- _Data_:

============================================================

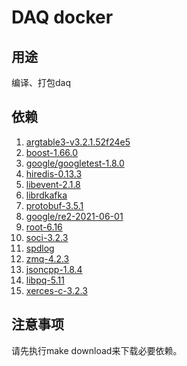 # DAQ docker

## 用途

编译、打包daq

## 依赖

1. [argtable3-v3.2.1.52f24e5](https://github.com/argtable/argtable3/releases/download/v3.2.1.52f24e5/argtable-v3.2.1.52f24e5.tar.gz)
2. [boost-1.66.0](https://boostorg.jfrog.io/artifactory/main/release/1.66.0/source/boost_1_66_0.tar.gz)
3. [google/googletest-1.8.0](https://github.com/google/googletest/archive/refs/tags/release-1.8.0.tar.gz)
4. [hiredis-0.13.3](https://github.com/redis/hiredis/archive/refs/tags/v0.13.3.tar.gz)
5. [libevent-2.1.8](https://github.com/libevent/libevent/releases/download/release-2.1.8-stable/libevent-2.1.8-stable.tar.gz)
6. [librdkafka](https://github.com/edenhill/librdkafka/archive/refs/tags/v1.5.0.tar.gz)
7. [protobuf-3.5.1](https://github.com/protocolbuffers/protobuf/releases/download/v3.5.1/protobuf-all-3.5.1.tar.gz)
8. [google/re2-2021-06-01](https://github.com/google/re2/archive/refs/tags/2021-06-01.tar.gz)
9. [root-6.16](https://root.cern/download/root_v6.16.00.Linux-centos7-x86_64-gcc4.8.tar.gz)
10. [soci-3.2.3](https://github.com/SOCI/soci/archive/refs/tags/3.2.3.tar.gz)
11. [spdlog](unknown)
12. [zmq-4.2.3](https://github.com/zeromq/libzmq/releases/download/v4.2.3/zeromq-4.2.3.tar.gz)
13. [jsoncpp-1.8.4](https://github.com/open-source-parsers/jsoncpp/archive/refs/tags/1.8.4.tar.gz)
14. [libpq-5.11](unknown)
15. [xerces-c-3.2.3](https://github.com/apache/xerces-c/archive/refs/tags/v3.2.3.tar.gz)

## 注意事项

请先执行make download来下载必要依赖。
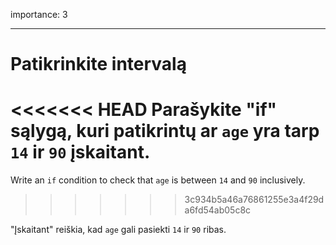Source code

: importance: 3

---

# Patikrinkite intervalą

<<<<<<< HEAD
Parašykite "if" sąlygą, kuri patikrintų ar `age` yra tarp `14` ir `90` įskaitant.
=======
Write an `if` condition to check that `age` is between `14` and `90` inclusively.
>>>>>>> 3c934b5a46a76861255e3a4f29da6fd54ab05c8c

"Įskaitant" reiškia, kad `age` gali pasiekti `14` ir `90` ribas.
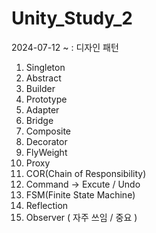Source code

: # Unity_Study_2

2024-07-12 ~ : 디자인 패턴

1. Singleton
2. Abstract
3. Builder
4. Prototype
5. Adapter
6. Bridge
7. Composite
8. Decorator
9. FlyWeight
10. Proxy
11. COR(Chain of Responsibility)
12. Command -> Excute / Undo
13. FSM(Finite State Machine)
14. Reflection
15. Observer ( 자주 쓰임 / 중요 )
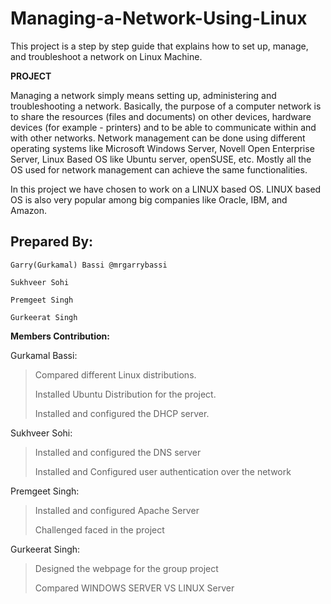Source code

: # Managing-a-Network-Using-Linux
This project is a step by step guide that explains how to set up, manage, and troubleshoot a network on Linux Machine.

**PROJECT**

Managing a network simply means setting up, administering and
troubleshooting a network. Basically, the purpose of a computer network
is to share the resources (files and documents) on other devices,
hardware devices (for example - printers) and to be able to communicate
within and with other networks. Network management can be done using
different operating systems like Microsoft Windows Server, Novell Open
Enterprise Server, Linux Based OS like Ubuntu server, openSUSE, etc.
Mostly all the OS used for network management can achieve the same
functionalities.

In this project we have chosen to work on a LINUX based OS. LINUX based
OS is also very popular among big companies like Oracle, IBM, and
Amazon.

## Prepared By:

    Garry(Gurkamal) Bassi @mrgarrybassi

    Sukhveer Sohi

    Premgeet Singh

    Gurkeerat Singh

**Members Contribution:**

Gurkamal Bassi: 
    
>   Compared different Linux distributions.
>
>   Installed Ubuntu Distribution for the project.
>
>   Installed and configured the DHCP server.
>
Sukhveer Sohi: 
>   Installed and configured the DNS server
>
>   Installed and Configured user authentication over the network
>
Premgeet Singh: 
>   Installed and configured Apache Server
>
>   Challenged faced in the project
>
Gurkeerat Singh: 
>   Designed the webpage for the group project
>
>   Compared WINDOWS SERVER VS LINUX Server

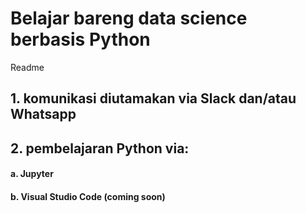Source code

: # Belajar bareng data science berbasis Python

Readme
## 1. komunikasi diutamakan via Slack dan/atau Whatsapp
## 2. pembelajaran Python via:
####      a. Jupyter
####      b. Visual Studio Code (coming soon)

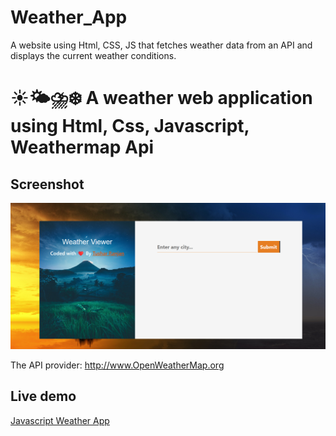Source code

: # Weather_App
A website using Html, CSS, JS that fetches weather data from an API and displays the current weather conditions.

# ☀️🌤⛈❄️ A weather web application using Html, Css, Javascript, Weathermap Api

## Screenshot
<img src="https://github.com/tusharrjn/Weather_App/blob/main/Screenshot%20(90).png">

The API provider: http://www.OpenWeatherMap.org

## Live demo
[Javascript Weather App](https://bhaskar-maity.github.io/Javascript-weather-app/)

============================================================

- _Assignment_:
Transcribe each entry exactly, pictures excluded.

- _Answer below_:
 # DAQ docker

## 用途

编译、打包daq

## 依赖

1. [argtable3-v3.2.1.52f24e5](https://github.com/argtable/argtable3/releases/download/v3.2.1.52f24e5/argtable-v3.2.1.52f24e5.tar.gz)
2. [boost-1.66.0](https://boostorg.jfrog.io/artifactory/main/release/1.66.0/source/boost_1_66_0.tar.gz)
3. [google/googletest-1.8.0](https://github.com/google/googletest/archive/refs/tags/release-1.8.0.tar.gz)
4. [hiredis-0.13.3](https://github.com/redis/hiredis/archive/refs/tags/v0.13.3.tar.gz)
5. [libevent-2.1.8](https://github.com/libevent/libevent/releases/download/release-2.1.8-stable/libevent-2.1.8-stable.tar.gz)
6. [librdkafka](https://github.com/edenhill/librdkafka/archive/refs/tags/v1.5.0.tar.gz)
7. [protobuf-3.5.1](https://github.com/protocolbuffers/protobuf/releases/download/v3.5.1/protobuf-all-3.5.1.tar.gz)
8. [google/re2-2021-06-01](https://github.com/google/re2/archive/refs/tags/2021-06-01.tar.gz)
9. [root-6.16](https://root.cern/download/root_v6.16.00.Linux-centos7-x86_64-gcc4.8.tar.gz)
10. [soci-3.2.3](https://github.com/SOCI/soci/archive/refs/tags/3.2.3.tar.gz)
11. [spdlog](unknown)
12. [zmq-4.2.3](https://github.com/zeromq/libzmq/releases/download/v4.2.3/zeromq-4.2.3.tar.gz)
13. [jsoncpp-1.8.4](https://github.com/open-source-parsers/jsoncpp/archive/refs/tags/1.8.4.tar.gz)
14. [libpq-5.11](unknown)
15. [xerces-c-3.2.3](https://github.com/apache/xerces-c/archive/refs/tags/v3.2.3.tar.gz)

## 注意事项

请先执行make download来下载必要依赖。
Source code

: importance: 3

---

# Patikrinkite intervalą

<<<<<<< HEAD
Parašykite "if" sąlygą, kuri patikrintų ar `age` yra tarp `14` ir `90` įskaitant.
=======
Write an `if` condition to check that `age` is between `14` and `90` inclusively.
>>>>>>> 3c934b5a46a76861255e3a4f29da6fd54ab05c8c

"Įskaitant" reiškia, kad `age` gali pasiekti `14` ir `90` ribas.
Source code

: # Unity_Study_2

2024-07-12 ~ : 디자인 패턴

1. Singleton
2. Abstract
3. Builder
4. Prototype
5. Adapter
6. Bridge
7. Composite
8. Decorator
9. FlyWeight
10. Proxy
11. COR(Chain of Responsibility)
12. Command -> Excute / Undo
13. FSM(Finite State Machine)
14. Reflection
15. Observer ( 자주 쓰임 / 중요 )
Source code

: # Managing-a-Network-Using-Linux
This project is a step by step guide that explains how to set up, manage, and troubleshoot a network on Linux Machine.

**PROJECT**

Managing a network simply means setting up, administering and
troubleshooting a network. Basically, the purpose of a computer network
is to share the resources (files and documents) on other devices,
hardware devices (for example - printers) and to be able to communicate
within and with other networks. Network management can be done using
different operating systems like Microsoft Windows Server, Novell Open
Enterprise Server, Linux Based OS like Ubuntu server, openSUSE, etc.
Mostly all the OS used for network management can achieve the same
functionalities.

In this project we have chosen to work on a LINUX based OS. LINUX based
OS is also very popular among big companies like Oracle, IBM, and
Amazon.

## Prepared By:

    Garry(Gurkamal) Bassi @mrgarrybassi

    Sukhveer Sohi

    Premgeet Singh

    Gurkeerat Singh

**Members Contribution:**

Gurkamal Bassi: 
    
>   Compared different Linux distributions.
>
>   Installed Ubuntu Distribution for the project.
>
>   Installed and configured the DHCP server.
>
Sukhveer Sohi: 
>   Installed and configured the DNS server
>
>   Installed and Configured user authentication over the network
>
Premgeet Singh: 
>   Installed and configured Apache Server
>
>   Challenged faced in the project
>
Gurkeerat Singh: 
>   Designed the webpage for the group project
>
>   Compared WINDOWS SERVER VS LINUX Server

Source code

: # Belajar bareng data science berbasis Python

Readme
## 1. komunikasi diutamakan via Slack dan/atau Whatsapp
## 2. pembelajaran Python via:
####      a. Jupyter
####      b. Visual Studio Code (coming soon)

Source code

: # Weather_App
A website using Html, CSS, JS that fetches weather data from an API and displays the current weather conditions.

# ☀️🌤⛈❄️ A weather web application using Html, Css, Javascript, Weathermap Api

## Screenshot
<img src="https://github.com/tusharrjn/Weather_App/blob/main/Screenshot%20(90).png">

The API provider: http://www.OpenWeatherMap.org

## Live demo
[Javascript Weather App](https://bhaskar-maity.github.io/Javascript-weather-app/)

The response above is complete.